The use of illicit drugs rose between 2008 and 2009, according to a recent survey from the Substance Abuse and Mental Health Services Administration.
The National Survey on Drug Use and Health, released in mid-September, found the overall rate of current illicit drug use in the United States rose from 8 percent to 8.7 percent between 2008 and 2009, driven in large part by increases in marijuana use. The annual survey also found a rise in the non-medical use of prescription drugs, up from 2.5 percent of the population in 2008 to 2.8 percent in 2009. The estimated number of past-month ecstasy users rose from 555,000 to 760,000, and the number of methamphetamine users rose from 314,000 to 502,000 between 2008 and 2009.
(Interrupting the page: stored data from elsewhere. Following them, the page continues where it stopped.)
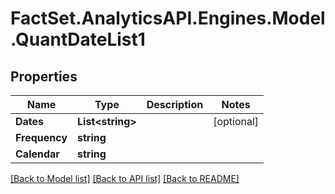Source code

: # FactSet.AnalyticsAPI.Engines.Model.QuantDateList1

## Properties

Name | Type | Description | Notes
------------ | ------------- | ------------- | -------------
**Dates** | **List&lt;string&gt;** |  | [optional] 
**Frequency** | **string** |  | 
**Calendar** | **string** |  | 

[[Back to Model list]](../README.md#documentation-for-models) [[Back to API list]](../README.md#documentation-for-api-endpoints) [[Back to README]](../README.md)

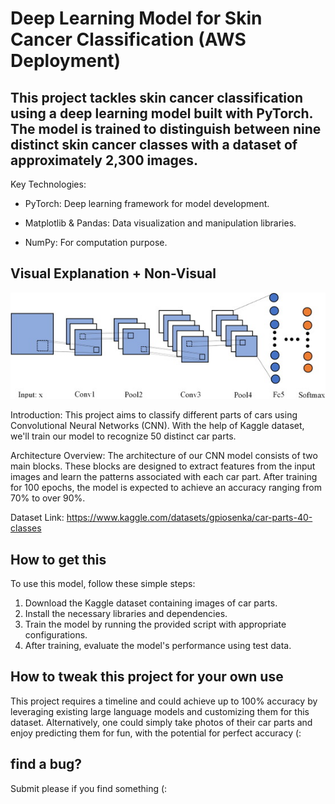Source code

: # Deep Learning Model for Skin Cancer Classification (AWS Deployment) 

## This project tackles skin cancer classification using a deep learning model built with PyTorch. The model is trained to distinguish between nine distinct skin cancer classes with a dataset of approximately 2,300 images.

Key Technologies:

 * PyTorch: Deep learning framework for model development.

 * Matplotlib & Pandas: Data visualization and manipulation libraries.

 * NumPy: For computation purpose.



## Visual Explanation + Non-Visual
![Alt text](explainer.jpg)

Introduction:
This project aims to classify different parts of cars using Convolutional Neural Networks (CNN). With the help of Kaggle dataset, we'll train our model to recognize 50 distinct car parts.

Architecture Overview:
The architecture of our CNN model consists of two main blocks. These blocks are designed to extract features from the input images and learn the patterns associated with each car part. After training for 100 epochs, the model is expected to achieve an accuracy ranging from 70% to over 90%.

Dataset Link: https://www.kaggle.com/datasets/gpiosenka/car-parts-40-classes





## How to get this
To use this model, follow these simple steps:

1. Download the Kaggle dataset containing images of car parts.
2. Install the necessary libraries and dependencies.
3. Train the model by running the provided script with appropriate configurations.
4. After training, evaluate the model's performance using test data.

## How to tweak this project for your own use 


This project requires a timeline and could achieve up to 100% accuracy by leveraging existing large language models and customizing them for this dataset. 
Alternatively, one could simply take photos of their car parts and enjoy predicting them for fun, with the potential for perfect accuracy (:

## find a bug?

Submit please if you find something (:







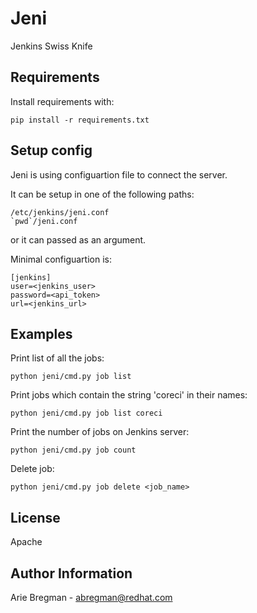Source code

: Jeni
====

Jenkins Swiss Knife

Requirements
------------

Install requirements with:

    pip install -r requirements.txt

Setup config
------------

Jeni is using configuartion file to connect the server.

It can be setup in one of the following paths:

    /etc/jenkins/jeni.conf
    `pwd`/jeni.conf

or it can passed as an argument.

Minimal configuartion is:

    [jenkins]
    user=<jenkins_user>
    password=<api_token>
    url=<jenkins_url>

Examples
--------

Print list of all the jobs:

    python jeni/cmd.py job list

Print jobs which contain the string 'coreci' in their names:

    python jeni/cmd.py job list coreci

Print the number of jobs on Jenkins server:

    python jeni/cmd.py job count

Delete job:
   
    python jeni/cmd.py job delete <job_name>

License
-------

Apache

Author Information
------------------

Arie Bregman - abregman@redhat.com
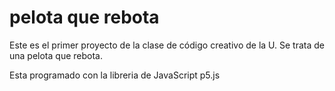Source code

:# pelota que rebota

Este es el primer proyecto de la clase de código creativo de la U. Se trata de una pelota que rebota.

Esta programado con la libreria de JavaScript p5.js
The illicit usage rate of marijuana — shown here as part of a legal medical marijuana operation — increased among 12- to 17-year-olds.
Photo courtesy Scott Cramer, iStockphoto
Rates of substance use among young people ages 12–17 were lower than in 2002 but rose from 9.3 percent in 2008 to 10 percent in 2009. Marijuana use in that age group, which dropped between 2002 and 2006 but then remained level until 2008, went up last year as well. And the percent of youth who believed there was a great risk of harm associated with smoking marijuana once or twice a week dropped from 54.7 percent in 2008 to 49.3 percent last year.
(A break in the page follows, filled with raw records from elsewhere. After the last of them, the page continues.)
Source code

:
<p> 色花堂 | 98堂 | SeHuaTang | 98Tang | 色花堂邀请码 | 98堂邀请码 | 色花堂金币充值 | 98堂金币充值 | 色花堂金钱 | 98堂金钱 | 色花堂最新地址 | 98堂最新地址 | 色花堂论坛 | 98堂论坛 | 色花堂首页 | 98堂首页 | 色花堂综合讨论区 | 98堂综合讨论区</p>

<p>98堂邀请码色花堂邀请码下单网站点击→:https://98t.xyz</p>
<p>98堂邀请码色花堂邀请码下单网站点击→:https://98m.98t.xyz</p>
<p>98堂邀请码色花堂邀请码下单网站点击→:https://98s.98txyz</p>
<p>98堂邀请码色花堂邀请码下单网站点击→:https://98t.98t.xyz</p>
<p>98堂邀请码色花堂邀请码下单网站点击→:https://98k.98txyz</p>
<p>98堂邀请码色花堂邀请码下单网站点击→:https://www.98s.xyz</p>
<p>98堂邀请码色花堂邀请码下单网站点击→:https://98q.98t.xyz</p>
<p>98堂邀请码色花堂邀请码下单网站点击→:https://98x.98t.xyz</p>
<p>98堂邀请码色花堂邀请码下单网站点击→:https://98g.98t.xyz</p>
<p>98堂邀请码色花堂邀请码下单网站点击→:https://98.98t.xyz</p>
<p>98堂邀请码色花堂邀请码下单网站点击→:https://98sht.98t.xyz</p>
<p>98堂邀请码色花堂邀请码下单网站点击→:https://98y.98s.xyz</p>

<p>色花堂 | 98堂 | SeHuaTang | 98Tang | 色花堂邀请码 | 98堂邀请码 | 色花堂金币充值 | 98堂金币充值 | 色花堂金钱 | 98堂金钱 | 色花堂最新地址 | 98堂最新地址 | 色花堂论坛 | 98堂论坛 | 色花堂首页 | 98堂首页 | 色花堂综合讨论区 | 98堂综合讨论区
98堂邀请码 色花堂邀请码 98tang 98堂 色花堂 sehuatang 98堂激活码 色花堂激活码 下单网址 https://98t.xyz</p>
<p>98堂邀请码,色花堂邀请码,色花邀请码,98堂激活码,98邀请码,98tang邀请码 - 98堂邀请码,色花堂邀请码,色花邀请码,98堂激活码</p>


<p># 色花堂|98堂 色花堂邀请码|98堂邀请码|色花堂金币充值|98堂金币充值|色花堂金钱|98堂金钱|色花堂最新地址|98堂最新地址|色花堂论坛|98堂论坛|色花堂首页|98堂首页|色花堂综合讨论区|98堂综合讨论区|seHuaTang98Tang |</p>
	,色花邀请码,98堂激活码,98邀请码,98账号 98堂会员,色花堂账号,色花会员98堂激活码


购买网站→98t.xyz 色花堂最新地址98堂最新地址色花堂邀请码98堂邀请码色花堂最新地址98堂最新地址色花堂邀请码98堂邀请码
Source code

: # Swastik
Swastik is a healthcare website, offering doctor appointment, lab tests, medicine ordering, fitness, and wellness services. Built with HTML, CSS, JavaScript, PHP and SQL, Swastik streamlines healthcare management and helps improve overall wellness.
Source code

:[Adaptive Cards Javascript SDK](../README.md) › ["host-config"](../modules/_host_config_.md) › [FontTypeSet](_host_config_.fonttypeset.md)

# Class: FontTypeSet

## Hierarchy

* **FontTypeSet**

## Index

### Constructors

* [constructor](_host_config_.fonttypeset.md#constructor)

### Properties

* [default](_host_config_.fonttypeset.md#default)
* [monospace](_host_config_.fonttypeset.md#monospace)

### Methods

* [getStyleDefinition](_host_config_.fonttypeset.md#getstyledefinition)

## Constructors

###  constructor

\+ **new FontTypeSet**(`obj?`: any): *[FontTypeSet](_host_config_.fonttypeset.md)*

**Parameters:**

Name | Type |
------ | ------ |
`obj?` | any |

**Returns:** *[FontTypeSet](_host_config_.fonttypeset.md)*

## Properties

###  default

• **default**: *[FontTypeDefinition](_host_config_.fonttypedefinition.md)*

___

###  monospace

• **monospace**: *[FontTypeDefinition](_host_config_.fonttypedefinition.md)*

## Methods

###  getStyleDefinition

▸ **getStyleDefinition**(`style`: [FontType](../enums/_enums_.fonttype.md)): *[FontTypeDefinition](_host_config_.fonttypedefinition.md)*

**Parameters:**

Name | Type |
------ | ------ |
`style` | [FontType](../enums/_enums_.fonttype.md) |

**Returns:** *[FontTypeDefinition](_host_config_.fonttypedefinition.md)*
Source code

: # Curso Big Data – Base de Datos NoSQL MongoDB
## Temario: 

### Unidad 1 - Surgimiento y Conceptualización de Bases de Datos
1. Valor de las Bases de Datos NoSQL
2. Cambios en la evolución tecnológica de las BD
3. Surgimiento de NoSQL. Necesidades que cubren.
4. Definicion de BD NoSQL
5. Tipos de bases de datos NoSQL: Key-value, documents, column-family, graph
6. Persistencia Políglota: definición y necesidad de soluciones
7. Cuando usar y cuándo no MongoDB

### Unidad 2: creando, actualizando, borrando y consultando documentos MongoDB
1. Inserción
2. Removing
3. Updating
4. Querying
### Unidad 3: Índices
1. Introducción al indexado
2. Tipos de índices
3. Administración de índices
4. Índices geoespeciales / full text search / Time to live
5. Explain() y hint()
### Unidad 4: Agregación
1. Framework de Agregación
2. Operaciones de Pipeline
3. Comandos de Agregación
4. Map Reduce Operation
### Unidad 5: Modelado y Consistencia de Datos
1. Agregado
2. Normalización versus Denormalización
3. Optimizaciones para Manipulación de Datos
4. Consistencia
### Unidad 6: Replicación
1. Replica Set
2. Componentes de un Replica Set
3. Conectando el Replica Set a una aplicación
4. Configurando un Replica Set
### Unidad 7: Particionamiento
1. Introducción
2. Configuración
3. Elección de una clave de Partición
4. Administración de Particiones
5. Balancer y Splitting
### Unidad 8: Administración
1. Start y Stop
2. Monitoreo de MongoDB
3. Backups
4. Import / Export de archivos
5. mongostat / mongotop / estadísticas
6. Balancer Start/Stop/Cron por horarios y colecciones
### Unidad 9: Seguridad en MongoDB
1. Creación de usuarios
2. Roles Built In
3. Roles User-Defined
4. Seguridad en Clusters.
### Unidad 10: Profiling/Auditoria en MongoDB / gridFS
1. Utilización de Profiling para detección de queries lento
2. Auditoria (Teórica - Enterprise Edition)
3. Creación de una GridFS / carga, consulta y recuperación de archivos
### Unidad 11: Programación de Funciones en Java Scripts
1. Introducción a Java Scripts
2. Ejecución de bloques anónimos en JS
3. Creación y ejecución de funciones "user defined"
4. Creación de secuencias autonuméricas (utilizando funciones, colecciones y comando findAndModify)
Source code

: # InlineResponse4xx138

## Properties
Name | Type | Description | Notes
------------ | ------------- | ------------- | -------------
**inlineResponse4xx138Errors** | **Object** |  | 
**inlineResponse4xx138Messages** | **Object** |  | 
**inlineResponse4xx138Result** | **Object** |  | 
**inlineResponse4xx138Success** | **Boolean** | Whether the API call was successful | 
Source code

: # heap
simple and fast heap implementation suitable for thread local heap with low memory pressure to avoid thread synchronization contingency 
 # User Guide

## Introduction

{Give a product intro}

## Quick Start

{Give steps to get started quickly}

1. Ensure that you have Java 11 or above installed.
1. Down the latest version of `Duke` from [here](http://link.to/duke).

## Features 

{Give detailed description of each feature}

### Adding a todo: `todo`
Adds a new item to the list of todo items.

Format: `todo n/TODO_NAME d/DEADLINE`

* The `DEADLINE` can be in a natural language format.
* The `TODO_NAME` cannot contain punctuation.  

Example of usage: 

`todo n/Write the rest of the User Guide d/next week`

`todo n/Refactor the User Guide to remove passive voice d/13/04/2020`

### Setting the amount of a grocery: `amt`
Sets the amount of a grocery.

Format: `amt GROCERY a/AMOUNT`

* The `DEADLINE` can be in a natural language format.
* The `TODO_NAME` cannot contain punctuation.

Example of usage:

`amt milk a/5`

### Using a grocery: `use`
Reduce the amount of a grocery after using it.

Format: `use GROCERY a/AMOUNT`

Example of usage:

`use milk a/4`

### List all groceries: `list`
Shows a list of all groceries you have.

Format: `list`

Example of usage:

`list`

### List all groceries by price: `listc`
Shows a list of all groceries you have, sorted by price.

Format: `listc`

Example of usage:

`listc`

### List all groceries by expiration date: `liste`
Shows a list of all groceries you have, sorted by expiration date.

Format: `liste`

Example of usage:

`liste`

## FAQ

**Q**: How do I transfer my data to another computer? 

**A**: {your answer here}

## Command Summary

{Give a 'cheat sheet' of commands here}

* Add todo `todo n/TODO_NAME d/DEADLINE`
“These results are a wake-up call to the nation,” said SAMHSA Administrator Pamela S. Hyde, JD. “Our strategies of the past appear to have stalled out with generation ‘next.’ Parents and caregivers, teachers, coaches, faith and community leaders must find credible new ways to communicate with our youth about the dangers of substance abuse.”
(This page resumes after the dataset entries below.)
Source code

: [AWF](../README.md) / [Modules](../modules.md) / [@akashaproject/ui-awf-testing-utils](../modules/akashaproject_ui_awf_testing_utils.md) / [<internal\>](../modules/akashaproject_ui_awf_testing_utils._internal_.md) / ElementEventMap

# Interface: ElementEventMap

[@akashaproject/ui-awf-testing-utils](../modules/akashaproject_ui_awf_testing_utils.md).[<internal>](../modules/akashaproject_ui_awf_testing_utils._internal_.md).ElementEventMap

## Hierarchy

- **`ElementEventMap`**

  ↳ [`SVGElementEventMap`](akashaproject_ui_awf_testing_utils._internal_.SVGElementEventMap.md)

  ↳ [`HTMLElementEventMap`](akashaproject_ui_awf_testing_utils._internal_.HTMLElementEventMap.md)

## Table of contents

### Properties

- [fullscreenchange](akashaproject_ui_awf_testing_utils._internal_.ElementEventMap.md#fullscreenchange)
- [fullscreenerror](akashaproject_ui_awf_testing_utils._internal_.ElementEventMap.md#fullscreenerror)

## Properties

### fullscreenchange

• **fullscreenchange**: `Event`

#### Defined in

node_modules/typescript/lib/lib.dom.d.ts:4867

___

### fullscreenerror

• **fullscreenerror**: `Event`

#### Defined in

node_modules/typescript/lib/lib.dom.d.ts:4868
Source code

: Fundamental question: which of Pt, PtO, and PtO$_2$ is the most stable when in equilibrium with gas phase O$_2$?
On the positive side, the survey found current cigarette use among people ages 12 and older reached a historic low of 23.3 percent last year, but the pace of improvement in current smoking levels is stagnating. The use of cocaine in that age group has dropped by 30 percent since 2006.
The full report, “Results from the 2009 National Survey on Drug Use and Health,” is available online at www.samhsa.gov.